Uptown's latest is a Cafeteria with a view When Parasole Restaurant Holdings opens its Uptown Cafeteria and Support Group (3001 Hennepin Av. S., Mpls., www.uptowncafeteria.com) on Tuesday, the company will have nearly 1,000 seats at the intersection of Lake and Hennepin. "Yeah, we've bet the farm on Uptown," said Parasole's Phil Roberts, referring to the company's nearby Chino Latino and Il Gatto franchises.

The new restaurant -- which isn't a cafeteria, by the way -- has about 200 table, bar and counter seats on the street level, part of a recently completed Calhoun Square addition, plus another 200 a few floors up on the roof, accessible by a glass-walled elevator. Downstairs, the full lunch-dinner menu includes "food we love to eat, so there's no real rhyme or reason to it," said Roberts.

That means chef Jeff Anderson (a vet of the company's Salut Bar Americain in St. Paul) and his crew will be preparing chicken and waffles, salmon with soba noodles, shrimp fried rice, Cheddar biscuits with honey butter, walleye/sweet-corn fritters, a hot turkey-mashed potato sandwich and beef goulash over poppyseed spaetzle, along with daily specials such as chicken chow mein and an all-you-can-eat Friday fish fry. Upstairs, an indoor-outdoor bar will serve a more modest small-plates menu along with great city views. The restaurant will also offer weekend brunch (I'm looking forward to sampling the house-made Pop-Tarts).

Like all Parasole properties, this one has a very distinct look. Roberts, ever the showman, describes it as "a cross between Howard Johnson's and a '56 Chevy," with lots of retro glazed white brick accented by HoJo's distinctive orange and blue ("We say 'pumpkin' and 'turquoise,'" Roberts said with a laugh), plastic wood-grain paneling and Naugahyde-covered saddleback chairs.

Another crossroads where the company has big plans: 50th and France in Edina. Come November, the former Tejas will become Mozza Mia, which will feature a mozzarella bar and a pair of wood-burning ovens turning out pizzas, roasted vegetables and a daily oven-baked pasta. The kitchen will be run by Vittorio Renda, whose résumé includes Buca di Beppo and Pronto, Parasole's former Italian restaurant in downtown Minneapolis.
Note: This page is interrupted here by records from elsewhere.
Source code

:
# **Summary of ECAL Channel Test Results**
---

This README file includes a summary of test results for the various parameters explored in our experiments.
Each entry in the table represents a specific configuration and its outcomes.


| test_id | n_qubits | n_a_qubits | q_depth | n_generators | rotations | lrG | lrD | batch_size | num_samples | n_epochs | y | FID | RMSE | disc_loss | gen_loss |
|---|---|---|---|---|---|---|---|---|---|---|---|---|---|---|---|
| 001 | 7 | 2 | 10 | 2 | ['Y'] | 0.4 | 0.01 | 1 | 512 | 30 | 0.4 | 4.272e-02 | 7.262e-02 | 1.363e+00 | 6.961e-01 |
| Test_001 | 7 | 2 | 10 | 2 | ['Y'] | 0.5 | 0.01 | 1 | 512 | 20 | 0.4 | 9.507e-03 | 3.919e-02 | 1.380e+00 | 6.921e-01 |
Why Italian? "We didn't want an Italian Salut [Parasole's five-year-old French-American hot spot just around the corner] -- we didn't want to eat our young," said Roberts. "We want this place to be dive-y enough so that it's almost chic, so the Edina folks will feel like they're almost slumming."

Sign of the times I was unaware of the global pine nut crisis until I stepped inside my friendly neighborhood branch of Punch Neapolitan Pizza (210 E. Hennepin Av., Mpls., www.punchpizza.com) and saw a sign noting a recent price increase.

"Pine nuts have tripled in price over the past nine months," said co-owner John Soranno. "Our costs right now are about a penny a pine nut. Isn't that insane?"

Yes. Smaller-than-expected harvests have resulted in the price increases, which have forced Punch to raise prices 12 cents on their small "Punch" salad, and 25 cents on their large version. "We're wedded to pine nuts -- it's a key part of the salad, and there's no substitution for them," said Soranno.

"We hope our customers understand. They've been great so far, and we're hoping that the next crop comes in better, so we can lower the price."